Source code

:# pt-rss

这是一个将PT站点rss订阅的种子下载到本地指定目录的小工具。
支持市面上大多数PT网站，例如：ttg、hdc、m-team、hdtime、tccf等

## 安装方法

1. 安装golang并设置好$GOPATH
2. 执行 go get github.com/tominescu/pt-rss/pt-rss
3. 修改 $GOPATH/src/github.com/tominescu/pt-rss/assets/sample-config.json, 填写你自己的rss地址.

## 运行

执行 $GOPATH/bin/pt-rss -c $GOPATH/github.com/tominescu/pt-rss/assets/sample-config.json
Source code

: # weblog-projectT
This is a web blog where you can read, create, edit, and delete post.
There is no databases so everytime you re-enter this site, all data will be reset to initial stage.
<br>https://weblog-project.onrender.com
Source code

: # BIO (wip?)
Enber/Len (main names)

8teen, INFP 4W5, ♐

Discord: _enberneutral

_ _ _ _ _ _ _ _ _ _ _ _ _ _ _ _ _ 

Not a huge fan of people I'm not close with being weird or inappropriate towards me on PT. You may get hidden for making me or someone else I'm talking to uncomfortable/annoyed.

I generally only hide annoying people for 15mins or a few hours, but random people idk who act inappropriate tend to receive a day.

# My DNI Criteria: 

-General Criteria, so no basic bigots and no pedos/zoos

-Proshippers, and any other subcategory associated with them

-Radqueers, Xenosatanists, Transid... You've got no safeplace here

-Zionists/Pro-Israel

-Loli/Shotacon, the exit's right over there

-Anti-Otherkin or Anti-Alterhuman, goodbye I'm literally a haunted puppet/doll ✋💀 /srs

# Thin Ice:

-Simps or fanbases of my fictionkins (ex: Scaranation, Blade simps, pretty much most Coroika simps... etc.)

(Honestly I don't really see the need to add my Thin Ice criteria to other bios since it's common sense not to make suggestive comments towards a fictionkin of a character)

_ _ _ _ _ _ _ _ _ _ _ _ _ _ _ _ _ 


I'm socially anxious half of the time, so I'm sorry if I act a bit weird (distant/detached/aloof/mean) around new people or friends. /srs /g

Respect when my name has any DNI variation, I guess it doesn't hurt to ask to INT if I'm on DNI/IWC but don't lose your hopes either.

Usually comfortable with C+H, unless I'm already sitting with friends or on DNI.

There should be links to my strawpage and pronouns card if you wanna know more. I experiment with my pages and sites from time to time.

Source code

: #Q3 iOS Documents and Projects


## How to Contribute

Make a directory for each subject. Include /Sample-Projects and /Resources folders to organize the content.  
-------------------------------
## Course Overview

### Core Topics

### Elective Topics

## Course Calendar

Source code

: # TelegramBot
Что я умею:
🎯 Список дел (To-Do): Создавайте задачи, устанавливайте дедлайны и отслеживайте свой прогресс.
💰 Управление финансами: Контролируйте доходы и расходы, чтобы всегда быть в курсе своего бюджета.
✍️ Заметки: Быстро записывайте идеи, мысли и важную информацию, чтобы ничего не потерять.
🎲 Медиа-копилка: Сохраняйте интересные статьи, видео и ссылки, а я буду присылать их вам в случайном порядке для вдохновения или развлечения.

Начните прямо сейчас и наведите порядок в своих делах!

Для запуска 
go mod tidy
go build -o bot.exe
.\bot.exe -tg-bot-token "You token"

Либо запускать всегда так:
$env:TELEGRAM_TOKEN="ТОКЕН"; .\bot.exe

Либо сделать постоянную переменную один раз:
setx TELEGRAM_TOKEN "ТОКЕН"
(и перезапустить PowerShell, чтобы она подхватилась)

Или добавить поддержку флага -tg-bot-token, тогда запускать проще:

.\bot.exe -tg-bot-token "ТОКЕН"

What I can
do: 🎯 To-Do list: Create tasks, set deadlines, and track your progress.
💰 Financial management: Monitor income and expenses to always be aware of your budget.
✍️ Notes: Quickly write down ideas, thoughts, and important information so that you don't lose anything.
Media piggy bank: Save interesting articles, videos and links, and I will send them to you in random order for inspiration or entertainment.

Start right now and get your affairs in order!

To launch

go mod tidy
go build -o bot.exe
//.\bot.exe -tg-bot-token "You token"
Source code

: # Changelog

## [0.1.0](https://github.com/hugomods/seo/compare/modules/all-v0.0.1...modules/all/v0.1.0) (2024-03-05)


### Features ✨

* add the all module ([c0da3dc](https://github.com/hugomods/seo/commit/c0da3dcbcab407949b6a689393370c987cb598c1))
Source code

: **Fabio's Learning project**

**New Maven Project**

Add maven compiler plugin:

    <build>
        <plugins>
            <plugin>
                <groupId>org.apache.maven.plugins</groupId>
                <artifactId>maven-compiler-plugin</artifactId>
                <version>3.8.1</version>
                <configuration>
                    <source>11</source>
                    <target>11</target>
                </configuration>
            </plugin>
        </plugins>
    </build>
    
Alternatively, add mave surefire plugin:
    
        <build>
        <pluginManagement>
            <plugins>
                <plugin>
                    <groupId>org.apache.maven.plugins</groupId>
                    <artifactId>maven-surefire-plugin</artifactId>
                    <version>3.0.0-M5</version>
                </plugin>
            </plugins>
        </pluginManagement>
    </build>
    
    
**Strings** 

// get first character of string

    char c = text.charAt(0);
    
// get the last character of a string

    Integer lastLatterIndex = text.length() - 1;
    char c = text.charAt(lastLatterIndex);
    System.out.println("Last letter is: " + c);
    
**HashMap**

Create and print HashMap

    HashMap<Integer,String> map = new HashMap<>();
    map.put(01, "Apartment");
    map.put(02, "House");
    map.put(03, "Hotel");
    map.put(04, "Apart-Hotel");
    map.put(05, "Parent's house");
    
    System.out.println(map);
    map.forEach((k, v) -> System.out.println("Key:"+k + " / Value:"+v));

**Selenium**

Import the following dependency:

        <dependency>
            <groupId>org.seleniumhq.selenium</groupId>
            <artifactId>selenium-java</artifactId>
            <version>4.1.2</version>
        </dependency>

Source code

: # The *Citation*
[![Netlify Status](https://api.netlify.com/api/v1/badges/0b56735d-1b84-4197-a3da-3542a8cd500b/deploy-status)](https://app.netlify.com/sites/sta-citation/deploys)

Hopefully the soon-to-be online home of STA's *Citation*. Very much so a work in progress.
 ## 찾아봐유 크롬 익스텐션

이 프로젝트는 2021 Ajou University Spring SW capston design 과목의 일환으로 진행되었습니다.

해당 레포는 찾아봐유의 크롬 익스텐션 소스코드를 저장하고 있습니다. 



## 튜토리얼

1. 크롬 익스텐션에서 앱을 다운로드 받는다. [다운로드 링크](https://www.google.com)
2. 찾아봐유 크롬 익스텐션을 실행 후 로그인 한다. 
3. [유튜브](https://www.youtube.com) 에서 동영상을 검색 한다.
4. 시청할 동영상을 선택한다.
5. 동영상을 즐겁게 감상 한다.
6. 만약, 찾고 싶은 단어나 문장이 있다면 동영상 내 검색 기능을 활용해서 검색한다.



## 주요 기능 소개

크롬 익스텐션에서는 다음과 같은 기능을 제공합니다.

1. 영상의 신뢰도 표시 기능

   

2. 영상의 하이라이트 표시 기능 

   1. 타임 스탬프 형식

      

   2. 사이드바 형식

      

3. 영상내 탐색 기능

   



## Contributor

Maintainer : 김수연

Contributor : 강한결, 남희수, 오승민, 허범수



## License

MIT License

Work order → Each line of the data above needs to be returned exactly.

Response to the exercise →
Source code

:# pt-rss

这是一个将PT站点rss订阅的种子下载到本地指定目录的小工具。
支持市面上大多数PT网站，例如：ttg、hdc、m-team、hdtime、tccf等

## 安装方法

1. 安装golang并设置好$GOPATH
2. 执行 go get github.com/tominescu/pt-rss/pt-rss
3. 修改 $GOPATH/src/github.com/tominescu/pt-rss/assets/sample-config.json, 填写你自己的rss地址.

## 运行

执行 $GOPATH/bin/pt-rss -c $GOPATH/github.com/tominescu/pt-rss/assets/sample-config.json
Source code

: # weblog-projectT
This is a web blog where you can read, create, edit, and delete post.
There is no databases so everytime you re-enter this site, all data will be reset to initial stage.
<br>https://weblog-project.onrender.com
Source code

: # BIO (wip?)
Enber/Len (main names)

8teen, INFP 4W5, ♐

Discord: _enberneutral

_ _ _ _ _ _ _ _ _ _ _ _ _ _ _ _ _ 

Not a huge fan of people I'm not close with being weird or inappropriate towards me on PT. You may get hidden for making me or someone else I'm talking to uncomfortable/annoyed.

I generally only hide annoying people for 15mins or a few hours, but random people idk who act inappropriate tend to receive a day.

# My DNI Criteria: 

-General Criteria, so no basic bigots and no pedos/zoos

-Proshippers, and any other subcategory associated with them

-Radqueers, Xenosatanists, Transid... You've got no safeplace here

-Zionists/Pro-Israel

-Loli/Shotacon, the exit's right over there

-Anti-Otherkin or Anti-Alterhuman, goodbye I'm literally a haunted puppet/doll ✋💀 /srs

# Thin Ice:

-Simps or fanbases of my fictionkins (ex: Scaranation, Blade simps, pretty much most Coroika simps... etc.)

(Honestly I don't really see the need to add my Thin Ice criteria to other bios since it's common sense not to make suggestive comments towards a fictionkin of a character)

_ _ _ _ _ _ _ _ _ _ _ _ _ _ _ _ _ 


I'm socially anxious half of the time, so I'm sorry if I act a bit weird (distant/detached/aloof/mean) around new people or friends. /srs /g

Respect when my name has any DNI variation, I guess it doesn't hurt to ask to INT if I'm on DNI/IWC but don't lose your hopes either.

Usually comfortable with C+H, unless I'm already sitting with friends or on DNI.

There should be links to my strawpage and pronouns card if you wanna know more. I experiment with my pages and sites from time to time.

Source code

: #Q3 iOS Documents and Projects


## How to Contribute

Make a directory for each subject. Include /Sample-Projects and /Resources folders to organize the content.  
-------------------------------
## Course Overview

### Core Topics

### Elective Topics

## Course Calendar

Source code

: # TelegramBot
Что я умею:
🎯 Список дел (To-Do): Создавайте задачи, устанавливайте дедлайны и отслеживайте свой прогресс.
💰 Управление финансами: Контролируйте доходы и расходы, чтобы всегда быть в курсе своего бюджета.
✍️ Заметки: Быстро записывайте идеи, мысли и важную информацию, чтобы ничего не потерять.
🎲 Медиа-копилка: Сохраняйте интересные статьи, видео и ссылки, а я буду присылать их вам в случайном порядке для вдохновения или развлечения.

Начните прямо сейчас и наведите порядок в своих делах!

Для запуска 
go mod tidy
go build -o bot.exe
.\bot.exe -tg-bot-token "You token"

Либо запускать всегда так:
$env:TELEGRAM_TOKEN="ТОКЕН"; .\bot.exe

Либо сделать постоянную переменную один раз:
setx TELEGRAM_TOKEN "ТОКЕН"
(и перезапустить PowerShell, чтобы она подхватилась)

Или добавить поддержку флага -tg-bot-token, тогда запускать проще:

.\bot.exe -tg-bot-token "ТОКЕН"

What I can
do: 🎯 To-Do list: Create tasks, set deadlines, and track your progress.
💰 Financial management: Monitor income and expenses to always be aware of your budget.
✍️ Notes: Quickly write down ideas, thoughts, and important information so that you don't lose anything.
Media piggy bank: Save interesting articles, videos and links, and I will send them to you in random order for inspiration or entertainment.

Start right now and get your affairs in order!

To launch

go mod tidy
go build -o bot.exe
//.\bot.exe -tg-bot-token "You token"
Source code

: # Changelog

## [0.1.0](https://github.com/hugomods/seo/compare/modules/all-v0.0.1...modules/all/v0.1.0) (2024-03-05)


### Features ✨

* add the all module ([c0da3dc](https://github.com/hugomods/seo/commit/c0da3dcbcab407949b6a689393370c987cb598c1))
Source code

: **Fabio's Learning project**

**New Maven Project**

Add maven compiler plugin:

    <build>
        <plugins>
            <plugin>
                <groupId>org.apache.maven.plugins</groupId>
                <artifactId>maven-compiler-plugin</artifactId>
                <version>3.8.1</version>
                <configuration>
                    <source>11</source>
                    <target>11</target>
                </configuration>
            </plugin>
        </plugins>
    </build>
    
Alternatively, add mave surefire plugin:
    
        <build>
        <pluginManagement>
            <plugins>
                <plugin>
                    <groupId>org.apache.maven.plugins</groupId>
                    <artifactId>maven-surefire-plugin</artifactId>
                    <version>3.0.0-M5</version>
                </plugin>
            </plugins>
        </pluginManagement>
    </build>
    
    
**Strings** 

// get first character of string

    char c = text.charAt(0);
    
// get the last character of a string

    Integer lastLatterIndex = text.length() - 1;
    char c = text.charAt(lastLatterIndex);
    System.out.println("Last letter is: " + c);
    
**HashMap**

Create and print HashMap

    HashMap<Integer,String> map = new HashMap<>();
    map.put(01, "Apartment");
    map.put(02, "House");
    map.put(03, "Hotel");
    map.put(04, "Apart-Hotel");
    map.put(05, "Parent's house");
    
    System.out.println(map);
    map.forEach((k, v) -> System.out.println("Key:"+k + " / Value:"+v));

**Selenium**

Import the following dependency:

        <dependency>
            <groupId>org.seleniumhq.selenium</groupId>
            <artifactId>selenium-java</artifactId>
            <version>4.1.2</version>
        </dependency>

Source code

: # The *Citation*
[![Netlify Status](https://api.netlify.com/api/v1/badges/0b56735d-1b84-4197-a3da-3542a8cd500b/deploy-status)](https://app.netlify.com/sites/sta-citation/deploys)

Hopefully the soon-to-be online home of STA's *Citation*. Very much so a work in progress.
 ## 찾아봐유 크롬 익스텐션

이 프로젝트는 2021 Ajou University Spring SW capston design 과목의 일환으로 진행되었습니다.

해당 레포는 찾아봐유의 크롬 익스텐션 소스코드를 저장하고 있습니다. 



## 튜토리얼

1. 크롬 익스텐션에서 앱을 다운로드 받는다. [다운로드 링크](https://www.google.com)
2. 찾아봐유 크롬 익스텐션을 실행 후 로그인 한다. 
3. [유튜브](https://www.youtube.com) 에서 동영상을 검색 한다.
4. 시청할 동영상을 선택한다.
5. 동영상을 즐겁게 감상 한다.
6. 만약, 찾고 싶은 단어나 문장이 있다면 동영상 내 검색 기능을 활용해서 검색한다.



## 주요 기능 소개

크롬 익스텐션에서는 다음과 같은 기능을 제공합니다.

1. 영상의 신뢰도 표시 기능

   

2. 영상의 하이라이트 표시 기능 

   1. 타임 스탬프 형식

      

   2. 사이드바 형식

      

3. 영상내 탐색 기능

   



## Contributor

Maintainer : 김수연

Contributor : 강한결, 남희수, 오승민, 허범수



## License

MIT License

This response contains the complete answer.